Six "new immigrants” - the official term used by the government to refer to an estimated 640,000 residents who have immigrated from mainly China and Southeast Asia through marriage and work - were honored at the ceremony.
Linda Tjindiawati Arifin (林達), Shih Lu-yin (施鷺音), Juan Fang-hua (阮芳花), Juan Yu-mei (阮玉梅), Li Yu-fei (黎于菲), and Chen Hsiu-ping (陳秀萍) were part of a docent training program at the National Taiwan Museum, and have since regularly provided Indonesian and Vietnamese services to the museum's foreign-language guided tours.
Shih, who left Indonesia 17 years ago, now works as a surveyor at the Taipei City Government's Foreign and Disabled Labor Office. She volunteered as a translator for an exhibition on Islamic culture at the National Taiwan Museum in 2014 and has remained as a voluntary docent since, introducing the museum's collections to compatriots from Indonesia during the weekends and special holidays.
Juan Fang-hua came to Taiwan after falling in love with her husband, whom she met as a professional interpreter while he was doing business in Vietnam.

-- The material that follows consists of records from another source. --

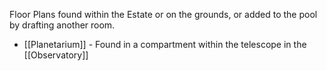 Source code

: Floor Plans found within the Estate or on the grounds, or added to the pool by drafting another room.

- [[Planetarium]] - Found in a compartment within the telescope in the [[Observatory]] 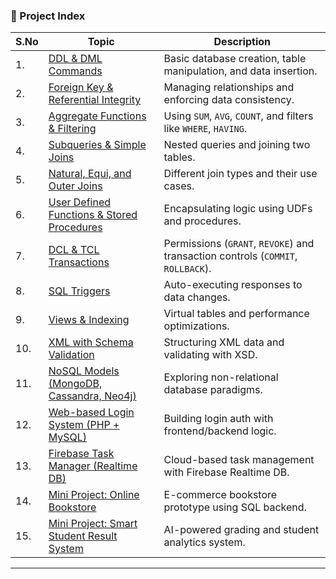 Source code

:
### 📘 Project Index

| S.No | Topic                                                                                      | Description                                                                      |
| ---- | ------------------------------------------------------------------------------------------ | -------------------------------------------------------------------------------- |
| 1.   | [DDL & DML Commands](#01_ddl_dml_commands.sql)                                                 | Basic database creation, table manipulation, and data insertion.                 |
| 2.   | [Foreign Key & Referential Integrity](#02_foreign_key_referential_integrity.sql)               | Managing relationships and enforcing data consistency.                           |
| 3.   | [Aggregate Functions & Filtering](#03_aggregate_functions_filtering.sql)                       | Using `SUM`, `AVG`, `COUNT`, and filters like `WHERE`, `HAVING`.                 |
| 4.   | [Subqueries & Simple Joins](#04_subqueries_simple_joins.sql)                                   | Nested queries and joining two tables.                                           |
| 5.   | [Natural, Equi, and Outer Joins](#05_natural_equi_outer_joins.sql)                          | Different join types and their use cases.                                        |
| 6.   | [User Defined Functions & Stored Procedures](#06_user_defined_functions_procedures.sql) | Encapsulating logic using UDFs and procedures.                                   |
| 7.   | [DCL & TCL Transactions](#07_dcl_tcl_transactions.sql)                                         | Permissions (`GRANT`, `REVOKE`) and transaction controls (`COMMIT`, `ROLLBACK`). |
| 8.   | [SQL Triggers](#08_sql_triggers.sql)                                                            | Auto-executing responses to data changes.                                        |
| 9.   | [Views & Indexing](#09_views_and_indexing.sql)                                                     | Virtual tables and performance optimizations.                                    |
| 10.  | [XML with Schema Validation](#10_XML_with_Schema_Validation.sql)                               | Structuring XML data and validating with XSD.                                    |
| 11.  | [NoSQL Models (MongoDB, Cassandra, Neo4j)](#11_nosql_models.sql)       | Exploring non-relational database paradigms.                                     |
| 12.  | [Web-based Login System (PHP + MySQL)](#12-web-based-login-system-php--mysql)              | Building login auth with frontend/backend logic.                                 |
| 13.  | [Firebase Task Manager (Realtime DB)](#13-firebase-task-manager-realtime-db)               | Cloud-based task management with Firebase Realtime DB.                           |
| 14.  | [Mini Project: Online Bookstore](#14-mini-project-online-bookstore)                        | E-commerce bookstore prototype using SQL backend.                                |
| 15.  | [Mini Project: Smart Student Result System](#15-mini-project-smart-student-result-system)  | AI-powered grading and student analytics system.                                 |

---

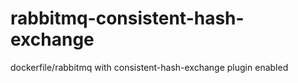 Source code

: rabbitmq-consistent-hash-exchange
=================================

dockerfile/rabbitmq with consistent-hash-exchange plugin enabled
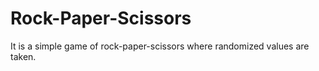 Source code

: # Rock-Paper-Scissors
It is a simple game of rock-paper-scissors where randomized values are taken.

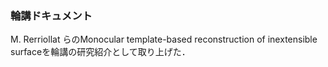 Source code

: ### 輪講ドキュメント
M. Rerriollat らのMonocular template-based reconstruction of inextensible surfaceを輪講の研究紹介として取り上げた．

Moreover, she became a museum docent in the hope of becoming more proficient in teaching her children about Taiwan, stating that she still regularly attends training sessions to learn more interesting information.
Before the screening of "The Road to Mandalay (再見瓦城),” the Culture Minister noted that the dedication speech given by Midi Z upon winning the Outstanding Taiwan Film Worker of the Year at the 53rd Golden Horse Awards last month has warmed many Taiwanese hearts. He also represents the cultural success that can be achieved by all new immigrants of Taiwan, Cheng added.
In line with the government's New Southbound Policy, the Ministry of Culture has several programs dedicated to fostering exchanges with Southeast Asia, including the Emerald Initiative, a subsidy mechanism to help SEA artists visit Taiwan, and the Youth Cultural Gardeners, in which Taiwanese youths are sent overseas to meet and collaborate with their SEA counterparts.